L’analisi, infatti, riporta che le cause sul clima hanno comunque degli effetti indiretti significativi, anche per chi viene accusato. Questo perchè, un contenzioso, anche se climatico, può diventare un precedente per processi futuri. A quel punto l’accusato è obbligato a correggere il tiro delle sue azioni, per non incappare nuovamente in un caso simile, partendo però svantaggiato.
I numeri dell’attivismo
La crescita di tali pratiche ha registrato un picco di 2.341 casi totali nel 2021: di questi 1.557 (ossia i 2/3) risalgono a dopo il 2015.
Nell’arco di un anno, tra maggio del 2022 e maggio del 2023 sono stati avviati altri 190 contenziosi, di cui 7 in paesi ancora “intonsi”. Tra questi Bulgaria, Cina, Finlandia, Romania, Russia, Thailandia e Turchia.
Seppur le cause contro i governi sono diminuite dal 70% al 54%, le imprese continuano ad essere condannate maggiormente per quanto riguarda il climate washing.
Le aziende nel mirino
Le cifre parlano chiaro: negli ultimi 7 anni sono state intentate 81 cause di cui 27 nel 2021 e 26 nel 2022.
Solitamente le aziende vengono chiamate in giudizio proprio per le loro pubblicità ingannevoli (che si tratti di climate o green washing).
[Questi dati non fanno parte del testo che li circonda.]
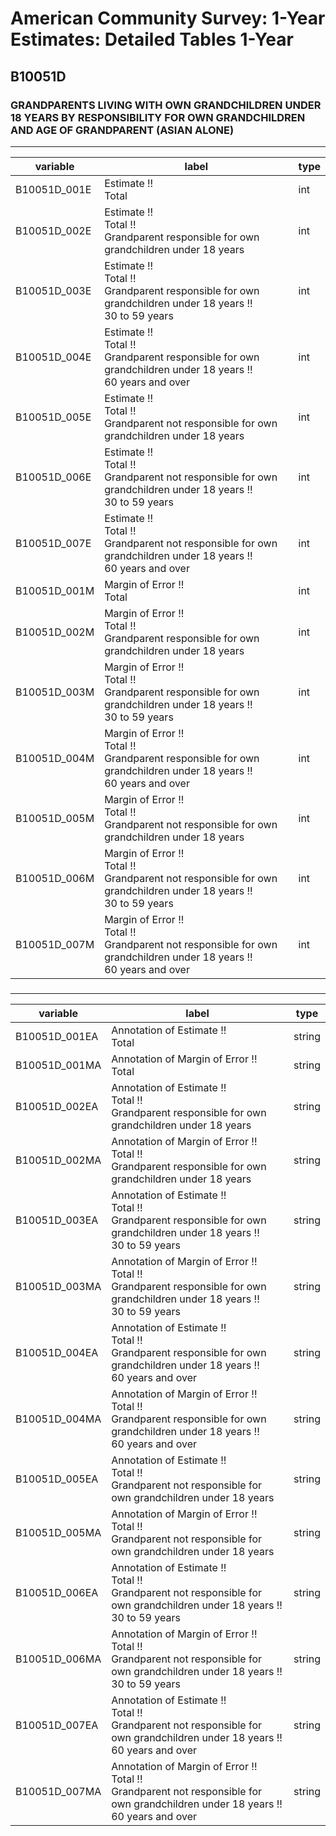 # American Community Survey: 1-Year Estimates: Detailed Tables 1-Year

## B10051D

### GRANDPARENTS LIVING WITH OWN GRANDCHILDREN UNDER 18 YEARS BY RESPONSIBILITY FOR OWN GRANDCHILDREN AND AGE OF GRANDPARENT (ASIAN ALONE)

___

| variable | label | type |
| ----- | ----- | ----- |
| B10051D_001E | Estimate !!<br>Total | int |
| B10051D_002E | Estimate !!<br>Total !!<br>Grandparent responsible for own grandchildren under 18 years | int |
| B10051D_003E | Estimate !!<br>Total !!<br>Grandparent responsible for own grandchildren under 18 years !!<br>30 to 59 years | int |
| B10051D_004E | Estimate !!<br>Total !!<br>Grandparent responsible for own grandchildren under 18 years !!<br>60 years and over | int |
| B10051D_005E | Estimate !!<br>Total !!<br>Grandparent not responsible for own grandchildren under 18 years | int |
| B10051D_006E | Estimate !!<br>Total !!<br>Grandparent not responsible for own grandchildren under 18 years !!<br>30 to 59 years | int |
| B10051D_007E | Estimate !!<br>Total !!<br>Grandparent not responsible for own grandchildren under 18 years !!<br>60 years and over | int |
| B10051D_001M | Margin of Error !!<br>Total | int |
| B10051D_002M | Margin of Error !!<br>Total !!<br>Grandparent responsible for own grandchildren under 18 years | int |
| B10051D_003M | Margin of Error !!<br>Total !!<br>Grandparent responsible for own grandchildren under 18 years !!<br>30 to 59 years | int |
| B10051D_004M | Margin of Error !!<br>Total !!<br>Grandparent responsible for own grandchildren under 18 years !!<br>60 years and over | int |
| B10051D_005M | Margin of Error !!<br>Total !!<br>Grandparent not responsible for own grandchildren under 18 years | int |
| B10051D_006M | Margin of Error !!<br>Total !!<br>Grandparent not responsible for own grandchildren under 18 years !!<br>30 to 59 years | int |
| B10051D_007M | Margin of Error !!<br>Total !!<br>Grandparent not responsible for own grandchildren under 18 years !!<br>60 years and over | int |
### 

___

| variable | label | type |
| ----- | ----- | ----- |
| B10051D_001EA | Annotation of Estimate !!<br>Total | string |
| B10051D_001MA | Annotation of Margin of Error !!<br>Total | string |
| B10051D_002EA | Annotation of Estimate !!<br>Total !!<br>Grandparent responsible for own grandchildren under 18 years | string |
| B10051D_002MA | Annotation of Margin of Error !!<br>Total !!<br>Grandparent responsible for own grandchildren under 18 years | string |
| B10051D_003EA | Annotation of Estimate !!<br>Total !!<br>Grandparent responsible for own grandchildren under 18 years !!<br>30 to 59 years | string |
| B10051D_003MA | Annotation of Margin of Error !!<br>Total !!<br>Grandparent responsible for own grandchildren under 18 years !!<br>30 to 59 years | string |
| B10051D_004EA | Annotation of Estimate !!<br>Total !!<br>Grandparent responsible for own grandchildren under 18 years !!<br>60 years and over | string |
| B10051D_004MA | Annotation of Margin of Error !!<br>Total !!<br>Grandparent responsible for own grandchildren under 18 years !!<br>60 years and over | string |
| B10051D_005EA | Annotation of Estimate !!<br>Total !!<br>Grandparent not responsible for own grandchildren under 18 years | string |
| B10051D_005MA | Annotation of Margin of Error !!<br>Total !!<br>Grandparent not responsible for own grandchildren under 18 years | string |
| B10051D_006EA | Annotation of Estimate !!<br>Total !!<br>Grandparent not responsible for own grandchildren under 18 years !!<br>30 to 59 years | string |
| B10051D_006MA | Annotation of Margin of Error !!<br>Total !!<br>Grandparent not responsible for own grandchildren under 18 years !!<br>30 to 59 years | string |
| B10051D_007EA | Annotation of Estimate !!<br>Total !!<br>Grandparent not responsible for own grandchildren under 18 years !!<br>60 years and over | string |
| B10051D_007MA | Annotation of Margin of Error !!<br>Total !!<br>Grandparent not responsible for own grandchildren under 18 years !!<br>60 years and over | string |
Precisamente vengono contestati i contenuti, la comunicazione e la veridicità degli impegni climatici delle aziende, poiché spesso sono falsi o si basano su programmi inappropriati.
Un ulteriore dissenso riguarda l’enorme potere che tali realtà hanno, con il quale influenzano il mondo, ma in maniera negativa. Se invece tale potere venisse usato opportunamente, si potrebbe contrastare il cambiamento climatico più facilmente e rapidamente.
Ma la poca trasparenza e coerenza delle azioni delle imprese non consentono tale opposizione ed è per questo che le aziende vengono portate in tribunale.
Gli accusatori sono generalmente enti amministrativi o grandi associazioni di attivismo e non dei singoli. Così facendo si è più sicuri che la causa venga presa in considerazione vista l’importanza di chi si espone in primo luogo.
Dallo studio si percepisce quanto sia importante la collettività e la collaborazione tra enti, associazioni e cittadini per dare una svolta al futuro.
Nuovamente si ripresenta l’idea che il singolo ha un potere ben specifico che, se unito a quello di tanti altri individui, può effettivamente fare la differenza.